**Collected data:**
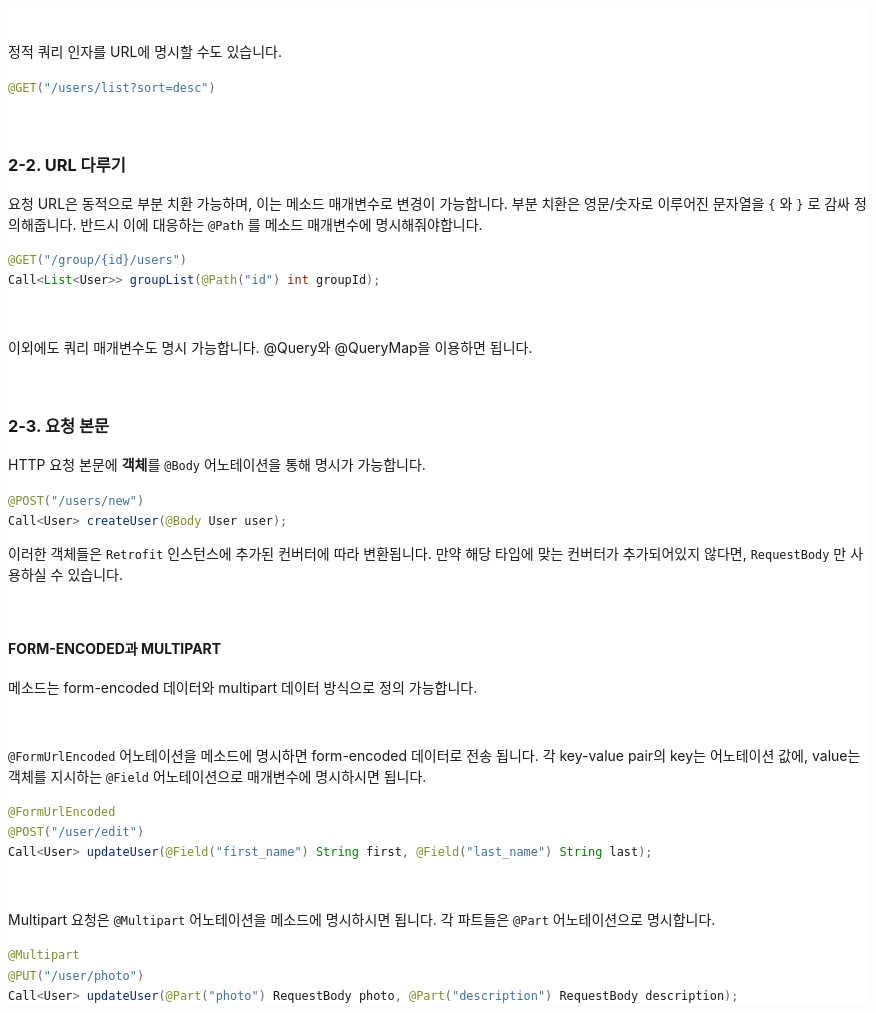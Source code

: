 <br />

정적 쿼리 인자를 URL에 명시할 수도 있습니다.

```java
@GET("/users/list?sort=desc")
```

<br />

### 2-2. URL 다루기

요청 URL은 동적으로 부분 치환 가능하며, 이는 메소드 매개변수로 변경이 가능합니다. 부분 치환은 영문/숫자로 이루어진 문자열을 `{` 와 `}` 로 감싸 정의해줍니다. 반드시 이에 대응하는 `@Path` 를 메소드 매개변수에 명시해줘야합니다.

 ```java
@GET("/group/{id}/users")
Call<List<User>> groupList(@Path("id") int groupId);
 ```

<br />

이외에도 쿼리 매개변수도 명시 가능합니다. @Query와 @QueryMap을 이용하면 됩니다.

<br />

### 2-3. 요청 본문

HTTP 요청 본문에 **객체**를 `@Body` 어노테이션을 통해 명시가 가능합니다.

```java
@POST("/users/new")
Call<User> createUser(@Body User user);
```

이러한 객체들은 `Retrofit` 인스턴스에 추가된 컨버터에 따라 변환됩니다. 만약 해당 타입에 맞는 컨버터가 추가되어있지 않다면, `RequestBody` 만 사용하실 수 있습니다.

<br />

#### FORM-ENCODED과 MULTIPART

메소드는 form-encoded 데이터와 multipart 데이터 방식으로 정의 가능합니다.

<br />

`@FormUrlEncoded` 어노테이션을 메소드에 명시하면 form-encoded 데이터로 전송 됩니다. 각 key-value pair의 key는 어노테이션 값에, value는 객체를 지시하는 `@Field` 어노테이션으로 매개변수에 명시하시면 됩니다. 

```java
@FormUrlEncoded
@POST("/user/edit")
Call<User> updateUser(@Field("first_name") String first, @Field("last_name") String last);
```

<br />

Multipart 요청은 `@Multipart` 어노테이션을 메소드에 명시하시면 됩니다. 각 파트들은 `@Part` 어노테이션으로 명시합니다.

```java
@Multipart
@PUT("/user/photo")
Call<User> updateUser(@Part("photo") RequestBody photo, @Part("description") RequestBody description);
```

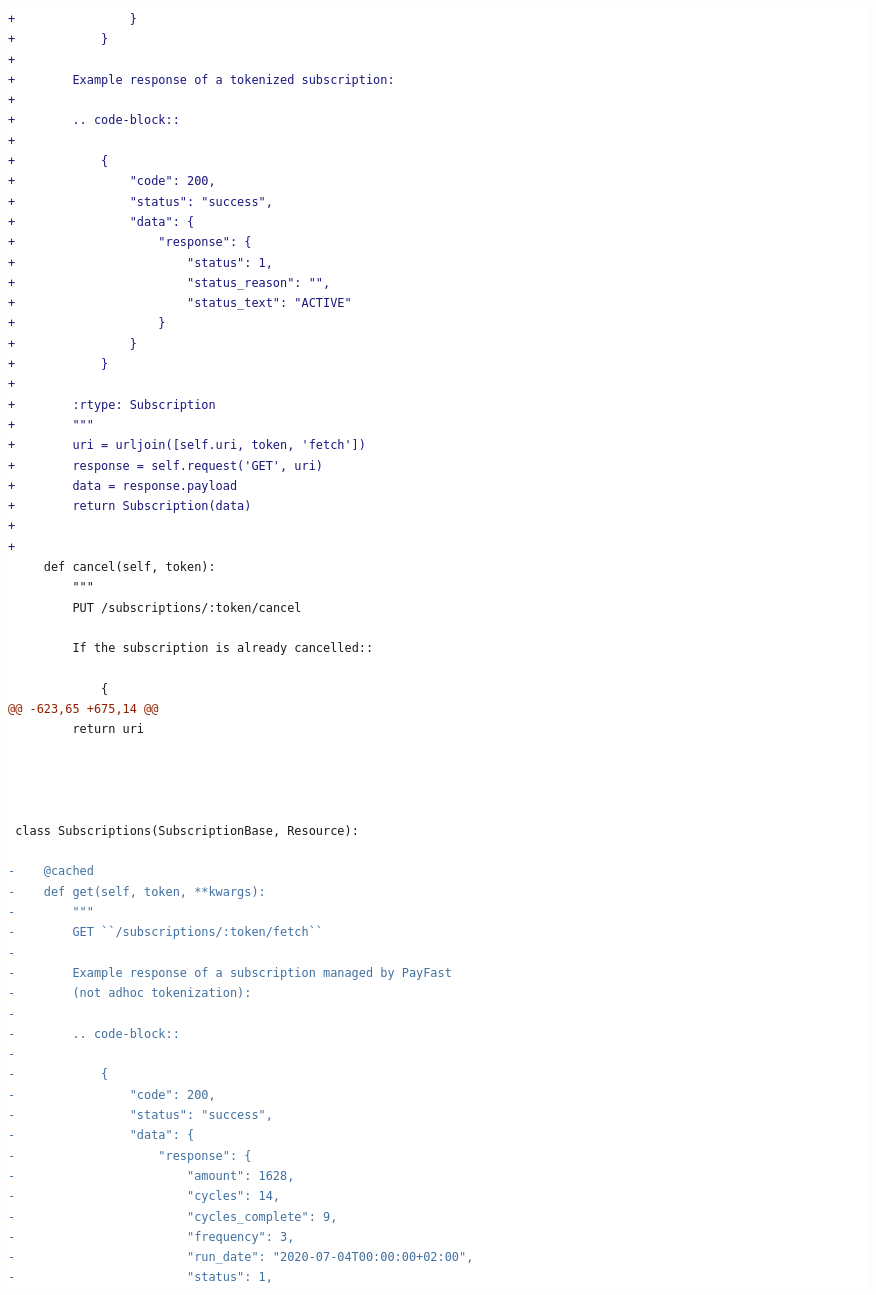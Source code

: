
 ```diff
+                }
+            }
+
+        Example response of a tokenized subscription:
+
+        .. code-block::
+
+            {
+                "code": 200,
+                "status": "success",
+                "data": {
+                    "response": {
+                        "status": 1,
+                        "status_reason": "",
+                        "status_text": "ACTIVE"
+                    }
+                }
+            }
+
+        :rtype: Subscription
+        """
+        uri = urljoin([self.uri, token, 'fetch'])
+        response = self.request('GET', uri)
+        data = response.payload
+        return Subscription(data)
+
+
     def cancel(self, token):
         """
         PUT /subscriptions/:token/cancel
 
         If the subscription is already cancelled::
 
             {
@@ -623,65 +675,14 @@
         return uri
 
 
 
 
 class Subscriptions(SubscriptionBase, Resource):
 
-    @cached
-    def get(self, token, **kwargs):
-        """
-        GET ``/subscriptions/:token/fetch``
-
-        Example response of a subscription managed by PayFast
-        (not adhoc tokenization):
-
-        .. code-block::
-
-            {
-                "code": 200,
-                "status": "success",
-                "data": {
-                    "response": {
-                        "amount": 1628,
-                        "cycles": 14,
-                        "cycles_complete": 9,
-                        "frequency": 3,
-                        "run_date": "2020-07-04T00:00:00+02:00",
-                        "status": 1,
```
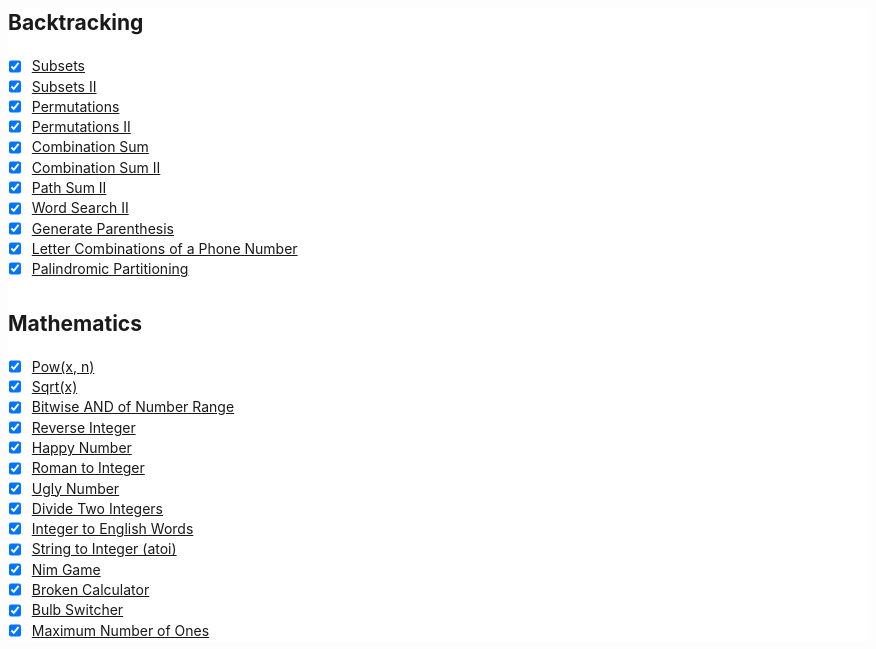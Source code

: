 ## Backtracking
- [x] [Subsets](https://github.com/kalpak92/DataStructures_Algorithms/tree/master/LeetCode/78.%20Subsets)
- [x] [Subsets II](https://github.com/kalpak92/DataStructures_Algorithms/tree/master/LeetCode/80.%20Subsets%20II)
- [x] [Permutations](https://github.com/kalpak92/DataStructures_Algorithms/tree/master/LeetCode/46.%20Permutations)
- [x] [Permutations II](https://github.com/kalpak92/DataStructures_Algorithms/tree/master/LeetCode/47.%20Permutation%20II)
- [x] [Combination Sum](https://github.com/kalpak92/DataStructures_Algorithms/tree/master/LeetCode/39.%20Combination%20Sum)
- [x] [Combination Sum II](https://github.com/kalpak92/DataStructures_Algorithms/tree/master/LeetCode/40.%20Combination%20Sum%20II)
- [x] [Path Sum II](https://github.com/kalpak92/DataStructures_Algorithms/tree/master/LeetCode/113.%20Path%20Sum%20II)
- [x] [Word Search II](https://github.com/kalpak92/DataStructures_Algorithms/tree/master/LeetCode/212.%20Word%20Search%20II)
- [x] [Generate Parenthesis](https://github.com/kalpak92/DataStructures_Algorithms/tree/master/LeetCode/22.%20Generate%20Parenthesis)
- [x] [Letter Combinations of a Phone Number](https://github.com/kalpak92/DataStructures_Algorithms/tree/master/LeetCode/17.%20Letter%20combinations%20of%20a%20Phone%20Number)
- [x] [Palindromic Partitioning](https://github.com/kalpak92/DataStructures_Algorithms/tree/master/LeetCode/131.%20Palindromic%20Partitioning)

## Mathematics
- [x] [Pow(x, n)](https://github.com/kalpak92/DataStructures_Algorithms/tree/master/LeetCode/50.%20Pow(x%2C%20n))
- [x] [Sqrt(x)](https://github.com/kalpak92/DataStructures_Algorithms/tree/master/LeetCode/69.%20Sqrt(x))
- [x] [Bitwise AND of Number Range](https://github.com/kalpak92/DataStructures_Algorithms/tree/master/LeetCode/201.%20Bitwise%20AND%20of%20Number%20Range)
- [x] [Reverse Integer](https://github.com/kalpak92/DataStructures_Algorithms/tree/master/LeetCode/7.%20Reverse%20Integer)
- [x] [Happy Number](https://github.com/kalpak92/DataStructures_Algorithms/tree/master/LeetCode/202.%20Happy%20Number)
- [x] [Roman to Integer](https://github.com/kalpak92/DataStructures_Algorithms/tree/master/LeetCode/13.%20Roman%20to%20Integer)
- [x] [Ugly Number](https://github.com/kalpak92/DataStructures_Algorithms/tree/master/LeetCode/263.%20Ugly%20Number)
- [x] [Divide Two Integers](https://github.com/kalpak92/DataStructures_Algorithms/tree/master/LeetCode/29.%20Divide%20two%20integers)
- [x] [Integer to English Words](https://github.com/kalpak92/DataStructures_Algorithms/tree/master/LeetCode/273.%20Integer%20to%20English%20Words)
- [x] [String to Integer (atoi)](https://github.com/kalpak92/DataStructures_Algorithms/tree/master/LeetCode/8.%20String%20to%20Integer%20(atoi))
- [x] [Nim Game](https://github.com/kalpak92/DataStructures_Algorithms/tree/master/LeetCode/292.%20Nim%20Game)
- [x] [Broken Calculator](https://github.com/kalpak92/DataStructures_Algorithms/tree/master/LeetCode/991.%20Broken%20Calculator)
- [x] [Bulb Switcher](https://github.com/kalpak92/DataStructures_Algorithms/tree/master/LeetCode/319.%20Bulb%20Switcher)
- [x] [Maximum Number of Ones](https://github.com/kalpak92/DataStructures_Algorithms/tree/master/LeetCode/1183.%20Maximum%20Number%20of%20Ones)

**Work order:** All lines above that contain "response" are required in the answer.

**Output of the exercise:**
+        Example response of a tokenized subscription:
+                    "response": {
+        response = self.request('GET', uri)
+        data = response.payload
-        Example response of a subscription managed by PayFast
-                    "response": {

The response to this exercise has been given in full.